The new Brussels government’s plan A to reform road taxes is to introduce the much-talked-about kilometer tax. After the Brussels Environment Minister wished openly to introduce it in collaboration with the other two Regions, Walloon Green party president, Jean-Marc Nollet (Ecolo), declared that he wouldn’t defend the proposition. Without any deal, Brussels will go with plan B: the urban toll.
A lot of ink has flown over the Belgian road tax reform, whether it is up north, down south or in Brussels. In July, the new Brussels government reaffirmed its ambition to introduce a smart kilometer tax. A significant change that should be done “in cooperation with all regions.”
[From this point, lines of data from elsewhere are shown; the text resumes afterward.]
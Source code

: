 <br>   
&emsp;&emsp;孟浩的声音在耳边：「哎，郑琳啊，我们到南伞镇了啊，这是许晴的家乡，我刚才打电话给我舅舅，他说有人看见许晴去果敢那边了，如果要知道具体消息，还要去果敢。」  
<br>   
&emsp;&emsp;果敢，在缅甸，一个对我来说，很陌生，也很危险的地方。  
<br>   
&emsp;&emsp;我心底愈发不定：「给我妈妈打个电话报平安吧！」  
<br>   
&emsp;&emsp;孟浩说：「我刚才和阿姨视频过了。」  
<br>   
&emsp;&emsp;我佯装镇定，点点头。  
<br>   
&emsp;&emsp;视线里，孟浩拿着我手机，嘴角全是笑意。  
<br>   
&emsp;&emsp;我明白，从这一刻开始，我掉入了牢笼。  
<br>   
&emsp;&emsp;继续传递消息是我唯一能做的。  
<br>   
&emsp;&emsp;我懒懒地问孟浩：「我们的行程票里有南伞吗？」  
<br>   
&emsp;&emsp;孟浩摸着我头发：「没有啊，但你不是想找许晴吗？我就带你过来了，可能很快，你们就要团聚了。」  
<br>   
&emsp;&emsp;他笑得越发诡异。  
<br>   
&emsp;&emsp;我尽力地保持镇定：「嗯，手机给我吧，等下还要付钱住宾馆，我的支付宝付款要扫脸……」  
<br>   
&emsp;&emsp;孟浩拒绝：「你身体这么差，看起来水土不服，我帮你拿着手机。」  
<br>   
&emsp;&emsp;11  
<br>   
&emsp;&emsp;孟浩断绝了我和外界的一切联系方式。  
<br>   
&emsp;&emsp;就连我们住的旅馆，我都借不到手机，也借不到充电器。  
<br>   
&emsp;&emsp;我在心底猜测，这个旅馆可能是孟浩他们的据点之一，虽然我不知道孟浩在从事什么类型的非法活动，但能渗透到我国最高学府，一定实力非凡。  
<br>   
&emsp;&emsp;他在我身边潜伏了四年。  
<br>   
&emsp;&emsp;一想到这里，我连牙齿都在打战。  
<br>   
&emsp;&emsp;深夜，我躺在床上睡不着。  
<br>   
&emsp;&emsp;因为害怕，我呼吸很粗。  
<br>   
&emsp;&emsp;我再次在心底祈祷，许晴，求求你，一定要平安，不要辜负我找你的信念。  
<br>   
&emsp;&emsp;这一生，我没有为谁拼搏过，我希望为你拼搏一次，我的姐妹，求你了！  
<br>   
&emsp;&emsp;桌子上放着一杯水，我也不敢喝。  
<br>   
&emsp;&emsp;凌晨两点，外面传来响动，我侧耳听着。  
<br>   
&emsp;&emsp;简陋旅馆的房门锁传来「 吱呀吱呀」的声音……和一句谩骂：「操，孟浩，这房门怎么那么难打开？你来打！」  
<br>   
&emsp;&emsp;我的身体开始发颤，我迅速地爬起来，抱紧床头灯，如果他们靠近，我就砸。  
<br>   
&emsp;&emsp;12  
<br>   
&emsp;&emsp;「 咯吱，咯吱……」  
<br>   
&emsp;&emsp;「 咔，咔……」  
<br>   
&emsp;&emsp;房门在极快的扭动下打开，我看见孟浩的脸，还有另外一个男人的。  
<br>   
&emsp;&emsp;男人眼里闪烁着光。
This new tax should replace the current road tax system. Its aim is, according to Brussels, to discourage people from using their cars, especially during rush hours.
‘Impossible in Wallonia’
However, despite this open-arms proposition from the capital, the Regions see the issue from another angle. This weekend, the co-president of the Walloon Green party, Jean-Marc Nollet (Ecolo), came out on the subject in the columns of the newspaper L’Echo. He buried the possibility of introducing a kilometer tax in Wallonia.
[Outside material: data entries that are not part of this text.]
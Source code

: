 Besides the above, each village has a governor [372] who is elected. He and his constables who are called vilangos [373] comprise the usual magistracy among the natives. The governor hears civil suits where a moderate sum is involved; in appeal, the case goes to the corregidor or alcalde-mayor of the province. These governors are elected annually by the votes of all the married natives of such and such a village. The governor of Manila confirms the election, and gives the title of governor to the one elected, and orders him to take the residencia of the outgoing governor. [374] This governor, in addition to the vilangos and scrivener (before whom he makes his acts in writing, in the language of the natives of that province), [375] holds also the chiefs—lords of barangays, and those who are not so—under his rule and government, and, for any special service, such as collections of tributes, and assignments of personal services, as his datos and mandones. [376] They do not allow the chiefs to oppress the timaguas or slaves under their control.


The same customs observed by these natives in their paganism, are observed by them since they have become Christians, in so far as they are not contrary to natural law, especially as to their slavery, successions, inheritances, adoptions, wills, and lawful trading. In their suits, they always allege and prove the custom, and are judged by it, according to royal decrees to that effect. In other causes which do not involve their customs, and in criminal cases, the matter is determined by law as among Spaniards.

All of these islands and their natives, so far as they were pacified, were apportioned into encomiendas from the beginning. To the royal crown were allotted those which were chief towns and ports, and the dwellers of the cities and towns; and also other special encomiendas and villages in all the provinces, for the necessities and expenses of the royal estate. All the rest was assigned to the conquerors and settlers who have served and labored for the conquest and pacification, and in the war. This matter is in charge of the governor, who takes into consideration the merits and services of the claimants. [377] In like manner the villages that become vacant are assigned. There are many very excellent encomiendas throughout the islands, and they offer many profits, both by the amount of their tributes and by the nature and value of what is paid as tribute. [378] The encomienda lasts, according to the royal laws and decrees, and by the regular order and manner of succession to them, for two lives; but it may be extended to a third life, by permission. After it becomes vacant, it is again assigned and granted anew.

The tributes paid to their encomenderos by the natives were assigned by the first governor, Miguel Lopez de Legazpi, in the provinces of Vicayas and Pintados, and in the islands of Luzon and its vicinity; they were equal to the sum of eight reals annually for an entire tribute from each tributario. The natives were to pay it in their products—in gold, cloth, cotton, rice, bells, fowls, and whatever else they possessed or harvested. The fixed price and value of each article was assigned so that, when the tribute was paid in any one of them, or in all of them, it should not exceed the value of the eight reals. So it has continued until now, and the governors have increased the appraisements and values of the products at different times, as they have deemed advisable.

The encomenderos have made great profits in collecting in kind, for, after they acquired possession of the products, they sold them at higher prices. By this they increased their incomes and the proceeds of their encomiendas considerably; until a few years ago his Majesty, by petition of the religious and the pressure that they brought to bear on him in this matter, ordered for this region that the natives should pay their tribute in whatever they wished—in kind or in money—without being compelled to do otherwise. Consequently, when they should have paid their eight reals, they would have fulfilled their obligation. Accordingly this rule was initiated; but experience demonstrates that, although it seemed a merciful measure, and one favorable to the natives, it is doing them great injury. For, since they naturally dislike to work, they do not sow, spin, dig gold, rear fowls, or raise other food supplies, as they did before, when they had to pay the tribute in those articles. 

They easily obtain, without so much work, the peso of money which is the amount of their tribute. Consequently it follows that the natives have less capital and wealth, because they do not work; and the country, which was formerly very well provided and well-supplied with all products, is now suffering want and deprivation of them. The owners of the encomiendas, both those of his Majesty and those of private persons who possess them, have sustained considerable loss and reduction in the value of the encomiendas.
“It’s a flip-flop from Ecolo. Mobility issues don’t stop at the regional borders. It’s an issue beyond Brussels. The problems of congestion and air quality are also a reality in the major cities of Wallonia,” reacts Emmanuel De Bock, president of the DéFi group at the Brussels Parliament.
‘Contact will be made’
Whereas Brussels declared back in August that it won’t wait for another ten years, Mobility Minister, Elke Van den Brandt (Groen), soothed her speech in front of the parliamentary members. “I will contact the Walloon government to see what solution is possible. It’s not because it isn’t written in their majority’s agreement that we can’t talk about it,” declares the Minister.
“There is no plan to introduce a kilometer tax in Wallonia,” declared the new Minister-President, Elio Di Rupo (PS). “Let’s not go faster than the music. We must first get around the table to find common grounds. For now, we have debated more in the media than between political parties,” notes Alain Maron, Brussels Environment Minister and Ecolo’s spokesperson.
If plan A of the kilometer tax doesn’t find any admirer, Brussels will choose plan B and introduce the urban toll. In essence, it will be easier and cheaper to introduce that system. The latter would use ANPR cameras that have already been put up for the Low Emission Zone. A kilometer tax would require all vehicles driving through the Region to be equipped with a specific ‘On Board Unit’ (OBU).